* What is needed *
Retype every record that appears below, unchanged.

* Data under study *
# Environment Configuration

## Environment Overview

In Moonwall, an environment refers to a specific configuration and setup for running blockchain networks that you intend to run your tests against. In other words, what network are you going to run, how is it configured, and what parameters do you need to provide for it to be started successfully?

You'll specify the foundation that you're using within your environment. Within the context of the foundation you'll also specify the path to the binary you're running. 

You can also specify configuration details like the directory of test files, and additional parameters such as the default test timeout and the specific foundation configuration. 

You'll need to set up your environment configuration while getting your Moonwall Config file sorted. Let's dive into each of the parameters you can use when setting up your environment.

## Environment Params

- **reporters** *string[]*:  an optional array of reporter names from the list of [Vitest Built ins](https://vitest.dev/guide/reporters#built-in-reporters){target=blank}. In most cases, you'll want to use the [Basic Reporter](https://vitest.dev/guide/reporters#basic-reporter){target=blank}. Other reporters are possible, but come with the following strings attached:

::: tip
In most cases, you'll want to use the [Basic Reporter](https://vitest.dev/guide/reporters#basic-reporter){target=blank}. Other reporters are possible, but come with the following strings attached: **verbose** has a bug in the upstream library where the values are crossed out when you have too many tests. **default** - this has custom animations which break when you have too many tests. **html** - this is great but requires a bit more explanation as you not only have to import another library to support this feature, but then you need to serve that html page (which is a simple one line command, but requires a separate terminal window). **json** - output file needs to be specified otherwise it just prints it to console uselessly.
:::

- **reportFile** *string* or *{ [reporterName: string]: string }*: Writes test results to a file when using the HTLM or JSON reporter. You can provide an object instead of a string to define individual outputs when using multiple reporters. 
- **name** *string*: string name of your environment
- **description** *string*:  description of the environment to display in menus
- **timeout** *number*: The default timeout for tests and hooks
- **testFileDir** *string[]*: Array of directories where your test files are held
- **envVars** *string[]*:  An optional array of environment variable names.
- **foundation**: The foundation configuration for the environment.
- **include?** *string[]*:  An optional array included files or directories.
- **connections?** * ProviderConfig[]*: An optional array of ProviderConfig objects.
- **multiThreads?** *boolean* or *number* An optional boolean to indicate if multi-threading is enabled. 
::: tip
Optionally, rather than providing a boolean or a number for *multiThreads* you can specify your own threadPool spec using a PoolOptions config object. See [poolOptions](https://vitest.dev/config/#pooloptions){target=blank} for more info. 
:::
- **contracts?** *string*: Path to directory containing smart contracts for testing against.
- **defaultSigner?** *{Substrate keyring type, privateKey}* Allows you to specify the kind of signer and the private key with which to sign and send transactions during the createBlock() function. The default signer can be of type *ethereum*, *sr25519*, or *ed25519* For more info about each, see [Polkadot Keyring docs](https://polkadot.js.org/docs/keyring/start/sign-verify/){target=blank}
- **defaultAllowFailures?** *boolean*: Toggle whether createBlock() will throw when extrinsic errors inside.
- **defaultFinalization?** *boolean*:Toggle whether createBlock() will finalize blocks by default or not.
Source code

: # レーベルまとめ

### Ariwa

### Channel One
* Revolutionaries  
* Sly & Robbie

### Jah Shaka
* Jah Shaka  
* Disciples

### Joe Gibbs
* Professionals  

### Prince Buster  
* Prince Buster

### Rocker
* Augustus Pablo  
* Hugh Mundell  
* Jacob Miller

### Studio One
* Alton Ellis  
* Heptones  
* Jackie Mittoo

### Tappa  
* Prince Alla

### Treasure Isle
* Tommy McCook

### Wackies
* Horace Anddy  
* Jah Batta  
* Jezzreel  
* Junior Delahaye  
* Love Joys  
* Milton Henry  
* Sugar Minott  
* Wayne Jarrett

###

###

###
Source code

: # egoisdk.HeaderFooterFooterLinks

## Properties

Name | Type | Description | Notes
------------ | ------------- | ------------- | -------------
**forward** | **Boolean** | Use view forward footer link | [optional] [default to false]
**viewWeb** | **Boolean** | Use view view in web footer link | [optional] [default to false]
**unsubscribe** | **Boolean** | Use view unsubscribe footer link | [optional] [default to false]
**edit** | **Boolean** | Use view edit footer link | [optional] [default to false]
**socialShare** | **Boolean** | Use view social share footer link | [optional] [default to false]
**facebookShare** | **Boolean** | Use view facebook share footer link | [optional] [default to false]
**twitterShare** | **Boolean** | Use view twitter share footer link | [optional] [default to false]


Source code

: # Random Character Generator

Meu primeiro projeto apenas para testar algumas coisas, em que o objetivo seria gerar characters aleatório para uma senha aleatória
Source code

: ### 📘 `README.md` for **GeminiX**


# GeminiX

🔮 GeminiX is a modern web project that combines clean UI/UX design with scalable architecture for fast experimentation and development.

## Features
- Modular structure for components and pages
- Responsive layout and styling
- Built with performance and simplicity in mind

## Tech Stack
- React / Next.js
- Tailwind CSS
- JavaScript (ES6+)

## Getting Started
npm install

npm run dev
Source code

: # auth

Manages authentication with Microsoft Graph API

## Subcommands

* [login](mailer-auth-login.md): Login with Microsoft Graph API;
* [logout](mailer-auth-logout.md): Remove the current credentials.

* Reply to the task *
# Environment Configuration

## Environment Overview

In Moonwall, an environment refers to a specific configuration and setup for running blockchain networks that you intend to run your tests against. In other words, what network are you going to run, how is it configured, and what parameters do you need to provide for it to be started successfully?

You'll specify the foundation that you're using within your environment. Within the context of the foundation you'll also specify the path to the binary you're running. 

You can also specify configuration details like the directory of test files, and additional parameters such as the default test timeout and the specific foundation configuration. 

You'll need to set up your environment configuration while getting your Moonwall Config file sorted. Let's dive into each of the parameters you can use when setting up your environment.

## Environment Params

- **reporters** *string[]*:  an optional array of reporter names from the list of [Vitest Built ins](https://vitest.dev/guide/reporters#built-in-reporters){target=blank}. In most cases, you'll want to use the [Basic Reporter](https://vitest.dev/guide/reporters#basic-reporter){target=blank}. Other reporters are possible, but come with the following strings attached:

::: tip
In most cases, you'll want to use the [Basic Reporter](https://vitest.dev/guide/reporters#basic-reporter){target=blank}. Other reporters are possible, but come with the following strings attached: **verbose** has a bug in the upstream library where the values are crossed out when you have too many tests. **default** - this has custom animations which break when you have too many tests. **html** - this is great but requires a bit more explanation as you not only have to import another library to support this feature, but then you need to serve that html page (which is a simple one line command, but requires a separate terminal window). **json** - output file needs to be specified otherwise it just prints it to console uselessly.
:::

- **reportFile** *string* or *{ [reporterName: string]: string }*: Writes test results to a file when using the HTLM or JSON reporter. You can provide an object instead of a string to define individual outputs when using multiple reporters. 
- **name** *string*: string name of your environment
- **description** *string*:  description of the environment to display in menus
- **timeout** *number*: The default timeout for tests and hooks
- **testFileDir** *string[]*: Array of directories where your test files are held
- **envVars** *string[]*:  An optional array of environment variable names.
- **foundation**: The foundation configuration for the environment.
- **include?** *string[]*:  An optional array included files or directories.
- **connections?** * ProviderConfig[]*: An optional array of ProviderConfig objects.
- **multiThreads?** *boolean* or *number* An optional boolean to indicate if multi-threading is enabled. 
::: tip
Optionally, rather than providing a boolean or a number for *multiThreads* you can specify your own threadPool spec using a PoolOptions config object. See [poolOptions](https://vitest.dev/config/#pooloptions){target=blank} for more info. 
:::
- **contracts?** *string*: Path to directory containing smart contracts for testing against.
- **defaultSigner?** *{Substrate keyring type, privateKey}* Allows you to specify the kind of signer and the private key with which to sign and send transactions during the createBlock() function. The default signer can be of type *ethereum*, *sr25519*, or *ed25519* For more info about each, see [Polkadot Keyring docs](https://polkadot.js.org/docs/keyring/start/sign-verify/){target=blank}
- **defaultAllowFailures?** *boolean*: Toggle whether createBlock() will throw when extrinsic errors inside.
- **defaultFinalization?** *boolean*:Toggle whether createBlock() will finalize blocks by default or not.
Source code

: # レーベルまとめ

### Ariwa

### Channel One
* Revolutionaries  
* Sly & Robbie

### Jah Shaka
* Jah Shaka  
* Disciples

### Joe Gibbs
* Professionals  

### Prince Buster  
* Prince Buster

### Rocker
* Augustus Pablo  
* Hugh Mundell  
* Jacob Miller

### Studio One
* Alton Ellis  
* Heptones  
* Jackie Mittoo

### Tappa  
* Prince Alla

### Treasure Isle
* Tommy McCook

### Wackies
* Horace Anddy  
* Jah Batta  
* Jezzreel  
* Junior Delahaye  
* Love Joys  
* Milton Henry  
* Sugar Minott  
* Wayne Jarrett

###

###

###
Source code

: # egoisdk.HeaderFooterFooterLinks

## Properties

Name | Type | Description | Notes
------------ | ------------- | ------------- | -------------
**forward** | **Boolean** | Use view forward footer link | [optional] [default to false]
**viewWeb** | **Boolean** | Use view view in web footer link | [optional] [default to false]
**unsubscribe** | **Boolean** | Use view unsubscribe footer link | [optional] [default to false]
**edit** | **Boolean** | Use view edit footer link | [optional] [default to false]
**socialShare** | **Boolean** | Use view social share footer link | [optional] [default to false]
**facebookShare** | **Boolean** | Use view facebook share footer link | [optional] [default to false]
**twitterShare** | **Boolean** | Use view twitter share footer link | [optional] [default to false]


Source code

: # Random Character Generator

Meu primeiro projeto apenas para testar algumas coisas, em que o objetivo seria gerar characters aleatório para uma senha aleatória
Source code

: ### 📘 `README.md` for **GeminiX**


# GeminiX

🔮 GeminiX is a modern web project that combines clean UI/UX design with scalable architecture for fast experimentation and development.

## Features
- Modular structure for components and pages
- Responsive layout and styling
- Built with performance and simplicity in mind

## Tech Stack
- React / Next.js
- Tailwind CSS
- JavaScript (ES6+)

## Getting Started
npm install

npm run dev
Source code

: # auth

Manages authentication with Microsoft Graph API

## Subcommands

* [login](mailer-auth-login.md): Login with Microsoft Graph API;
* [logout](mailer-auth-logout.md): Remove the current credentials.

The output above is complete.